Durante siglos imperó la sociedad del trabajo donde una persona podía ser analfabeta, mal paga, pobrísima pero tenía su ubicación social como campesino o como obrero no calificado. “Debe trabajar el hombre para ganarse su pan”, pero esto estaba dicho contra los que no querían trabajar habiendo trabajo. Ahora eso ya no sucede más y se abren descorazonadores interrogantes para el futuro. Aparecen interrogantes desoladores: «¿Cómo se construye un país que necesita apenas de un porcentaje de su gente? Hay cifras alarmantes: en Alemania pronostican que en quince años habrá 38 % menos de trabajadores industriales y en los Estados Unidos piensan que en 25 años el 40 % de los estudiantes universitarios no va a tener empleo cuando se reciba».
Estos datos, presentados por el investigador francés André Gorz, plantean no sólo la falta de empleo sino el deterioro de la identidad.
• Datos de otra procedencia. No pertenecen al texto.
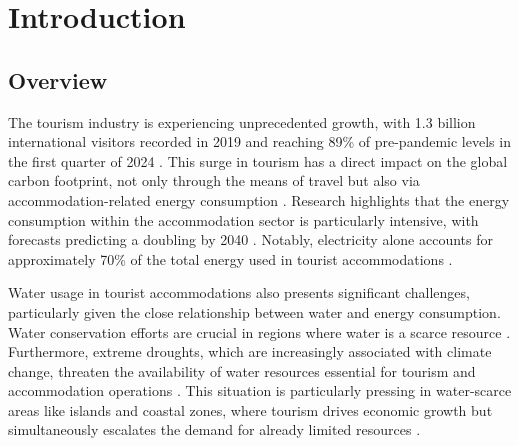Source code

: 

\chapter{Introduction}





\section{Overview}

The tourism industry is experiencing unprecedented growth, with 1.3 billion international visitors recorded in 2019 and 
reaching 89\% of pre-pandemic levels in the first quarter of 2024 \cite{UNWTO2024a, UNWTO2024b}. This surge in tourism 
has a direct impact on the global carbon footprint, not only through the means of travel but also via 
accommodation-related energy consumption \cite{Becken2001, Scott2008}. Research highlights that the energy consumption 
within the accommodation sector is particularly intensive, with forecasts predicting a doubling by 2040 
\cite{Jos2016, Gossling2015}. Notably, electricity alone accounts for approximately 70\% of the total energy used in 
tourist accommodations \cite{Becken2001, Warren2017}.

Water usage in tourist accommodations also presents significant challenges, particularly given the close relationship 
between water and energy consumption. Water conservation efforts are crucial in regions where water is a scarce resource 
\cite{Becken2017, Lam2016}. Furthermore, extreme droughts, which are increasingly associated with climate change, 
threaten the availability of water resources essential for tourism and accommodation operations \cite{Ziervogel2010}. 
This situation is particularly pressing in water-scarce areas like islands and coastal zones, where tourism drives 
economic growth but simultaneously escalates the demand for already limited resources \cite{Gossling2015}.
Un trabajador, sea un tornero o un médico, se integran a la comunidad a partir de su lugar de producción, de sus saberes y de sus rutinas. Ahora empiezan a quedar desclasados, arrojadazos a esa categoría de los marginados no necesarios. Esa categoría es utilizada por la prédica de muchos medios de comunicación para aterrorizarnos con la inseguridad social. Si en el norte el terrorismo musulmán genera pánico, entre nosotros la inseguridad callejera nos recluye dentro de nuestros hogares. Todos aquellos que todavía tienen algo para perder se atrincheran para protegerse de los que atentan contra esa propiedad. Sin pensar que antes muchos de nosotros fuimos cómplices por interés, por ignorancia, por comodidad, por desentendimiento, del despojo a que fueron sometidos todos los que hoy parecen amenazarnos.
Podríamos pensar que tal vez, sin darnos cuenta, el futuro no se volvió oscuro de pronto, sino que nuestras actitudes individualistas no nos permitieron comprender que los que estaban corriendo el telón que lo iba a ocultar también nos estaban amenazando a todos nosotros. Esos pocos que hoy figuran en las listas de los más ricos del mundo aparecieron como ideales posibles en la educación que dimos a nuestros hijos.